Una pausa quasi impercettibile, che, come Nathan sapeva,
non riguardava il possibile senso di colpa di Naomi per l’obiettivo ma il fatto che stesse mandando un messaggino a qualcuno dal BlackBerry intanto che parlava con lui. “Uhm… non lo
troverai nella tua borsa perché è nella mia. Me l’hai prestato a
Milano, ricordi? Eri sicuro che tanto non ti sarebbe servito.”
Nathan fece un bel respiro e maledisse il momento in cui
l’aveva convinta a passare dalla Canon alla Nikon in modo da
poter mettere in comune l’attrezzatura; la passione per una
specifica marca è colla emotiva per le coppie di fanatici dell’elettronica. Che errore. Smise di rovistare. “Già. Proprio come
pensavo. Per un attimo ho sperato che fosse un’allucinazione,
invece te l’ho passato davvero. Faccio un sacco di sogni in cui
ti passo la mia roba.”
Uno sbuffo da parte di Naomi. “E così sei impiccato?

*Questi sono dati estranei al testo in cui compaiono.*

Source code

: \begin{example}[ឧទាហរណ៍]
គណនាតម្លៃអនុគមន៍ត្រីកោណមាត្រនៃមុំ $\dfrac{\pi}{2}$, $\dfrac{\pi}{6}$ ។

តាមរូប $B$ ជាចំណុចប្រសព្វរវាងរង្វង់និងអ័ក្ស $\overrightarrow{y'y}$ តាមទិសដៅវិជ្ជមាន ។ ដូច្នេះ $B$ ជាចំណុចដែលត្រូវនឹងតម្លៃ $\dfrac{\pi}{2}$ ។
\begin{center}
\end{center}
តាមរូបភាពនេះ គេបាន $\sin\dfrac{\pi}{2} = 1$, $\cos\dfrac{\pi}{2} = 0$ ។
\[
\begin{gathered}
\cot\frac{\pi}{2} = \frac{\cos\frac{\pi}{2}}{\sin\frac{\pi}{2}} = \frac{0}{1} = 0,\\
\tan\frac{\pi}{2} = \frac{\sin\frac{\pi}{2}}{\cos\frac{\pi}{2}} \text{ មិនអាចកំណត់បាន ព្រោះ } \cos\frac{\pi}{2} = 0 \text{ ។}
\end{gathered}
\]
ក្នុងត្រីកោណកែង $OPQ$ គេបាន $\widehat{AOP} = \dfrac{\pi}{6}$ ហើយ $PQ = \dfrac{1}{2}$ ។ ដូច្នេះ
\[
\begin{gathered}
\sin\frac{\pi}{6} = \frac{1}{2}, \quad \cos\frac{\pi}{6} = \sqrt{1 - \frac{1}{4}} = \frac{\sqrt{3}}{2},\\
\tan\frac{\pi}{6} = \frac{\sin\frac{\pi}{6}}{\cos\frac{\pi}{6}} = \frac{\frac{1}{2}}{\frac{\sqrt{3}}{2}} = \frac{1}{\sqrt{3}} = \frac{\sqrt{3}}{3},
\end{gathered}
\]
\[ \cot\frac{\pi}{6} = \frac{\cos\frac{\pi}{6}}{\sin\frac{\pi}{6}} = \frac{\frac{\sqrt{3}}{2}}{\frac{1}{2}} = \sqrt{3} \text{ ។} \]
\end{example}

Hai
scoperto adesso che ti serve un macro?”
“Sto per fotografare un intervento chirurgico. Non immaginavo che mi avrebbero lasciato entrare e invece sono contenti,
anzi entusiasti, di farmi documentare tutto quanto. Volevo il
macro per il secondo corpo. Sono sicuro che ci saranno un
mucchio di bizzarre strumentazioni mediche ungheresi di cui
fare grandi primi piani. Magari non per il pezzo ma per consultazione. Per i nostri archivi.”
Pausa multitasking, un’imponderabile interruzione del ritmo
della conversazione che mandava Nathan su tutte le furie. Ma
era Naomi, e allora ingoiavi il rospo. “Scusami. Chi poteva saperlo?”
“Fa niente. Ne avrai senz’altro più bisogno di me.”